Defending Ancient Waters

Encountering the monumental work of artist Hera Büyüktaşcıyan at the CCCOD in Tours was a revelation for me.

I had the honor of composing music for her work and performing it in situ.

THE GARDEN

Hera Büyüktaşcıyan explores the different ways in which memory, identity, and knowledge are shaped by waves of history that are both deeply rooted and constantly evolving. In Tours, she was struck by the changing course of the Loire River, which carries ancestral memories but is marked by the presence of our civilization and by Tours' once-glorious past in silk weaving.

Having been born in the Loire Valley myself, Hera's work "The Garden," exhibited opposite her "Defending Ancient Waters" at the Olivier Debré Contemporary Art Center, naturally resonated with me, reminding me of the French gardens typical of our Renaissance heritage. I had the opportunity to accompany flutist Géraldine Carrillo on historical musical repertoire.

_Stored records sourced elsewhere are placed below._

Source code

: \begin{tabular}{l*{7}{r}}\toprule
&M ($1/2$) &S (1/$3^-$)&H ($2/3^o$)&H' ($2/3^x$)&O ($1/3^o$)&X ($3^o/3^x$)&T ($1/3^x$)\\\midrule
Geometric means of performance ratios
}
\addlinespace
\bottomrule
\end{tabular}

Faced with the monumental wave filling the nave, I immediately felt carried away by the Loire current, carrying centuries-old stories. It was natural for Géraldine (Renaissance flutes) and me (percussion, guitar, and electronics) to physically navigate from one bank to the other of these two works, on either side of "Defending Ancient Waters."

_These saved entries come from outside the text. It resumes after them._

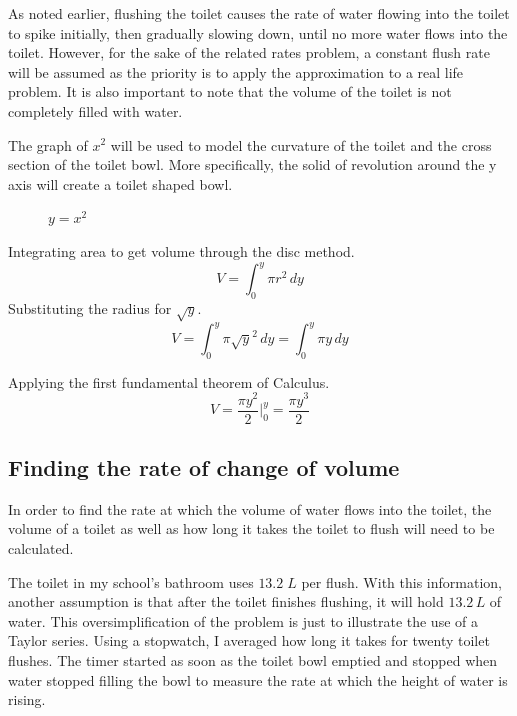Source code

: \documentclass[12pt, titlepage]{article}
\begin{document}
As noted earlier, flushing the toilet causes the rate of water flowing into the toilet to spike initially, then gradually slowing down, until no more water flows into the toilet. However, for the sake of the related rates problem, a constant flush rate will be assumed as the priority is to apply the approximation to a real life problem. It is also important to note that the volume of the toilet is not completely filled with water.  

The graph of \(x^{2}\) will be used to model the curvature of the toilet and the cross section of the toilet bowl. More specifically, the solid of revolution around the y axis will create a toilet shaped bowl. 

\begin{figure}[H]
\centering
    \caption[]{\(y=x^2\)}
\end{figure}

Integrating area to get volume through the disc method.
\begin{equation*}
    V = \int^y_0 \pi r^2\,dy
\end{equation*}
Substituting the radius for \(\sqrt{y}\).
\begin{equation*}
    V = \int^y_0 \pi \sqrt{y}^2\,dy  = \int^y_0 \pi y\,dy 
\end{equation*}

Applying the first fundamental theorem of Calculus.
\begin{equation*}
    V = \frac{ \pi y^2 }{2} \biggr \rvert^y_0 = \frac{\pi y^3}{2}
\end{equation*}

\subsection{Finding the rate of change of volume}
In order to find the rate at which the volume of water flows into the toilet, the volume of a toilet as well as how long it takes the toilet to flush will need to be calculated. 

The toilet in my school's bathroom uses \(13.2 \; L\) per flush. With this information, another assumption is that after the toilet finishes flushing, it will hold \(13.2 \, L\) of water. This oversimplification of the problem is just to illustrate the use of a Taylor series. Using a stopwatch, I averaged how long it takes for twenty toilet flushes. The timer started as soon as the toilet bowl emptied and stopped when water stopped filling the bowl to measure the rate at which the height of water is rising.
\end{document}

The Loire white mulberry trees, silk

Hera's "musical score," made up of wood chips and fragments of memories, guided my work.

Like a musical echo to Defending Ancient Waters, I reinterpreted the words of Kathleen Raine, Virginia Woolf, Charles Péguy, Shakespeare, and Ovid, spoken by actor Bernard Picot, the concert-reading's master of ceremonies, using an electric bowed guitar and electronics.

Downstream

The decision to play the electric guitar with a bow was an obvious one: this bowed string, seemingly unchanging yet subtly shifting, sculpts the sonic shores of my memory over time. "Au fil de l'eau" (with the flow of water) is an expression that, in my opinion, perfectly suits this facet of Hera Büyüktaşcıyan's work, as it brings together the thread (of silk) and the flow of the river. It is therefore the title I have chosen for this musical movement.

Using a looper, I superimposed my musical interpretation of the sequences that Hera created on the surface of the water with the wood chips. Each one disappears from memory but reappears in echoes, transformed by human gesture and time. The current of the Loire River is musically transformed into a soundtrack, a silk thread whose fragments of sound gradually turn into silkworms. It is the electronic processing that transforms them in this way, allowing us to hear the silkworms feeding on white mulberry leaves, then gradually fading away, giving way to the Loire of the present, whose banks have been disrupted by time.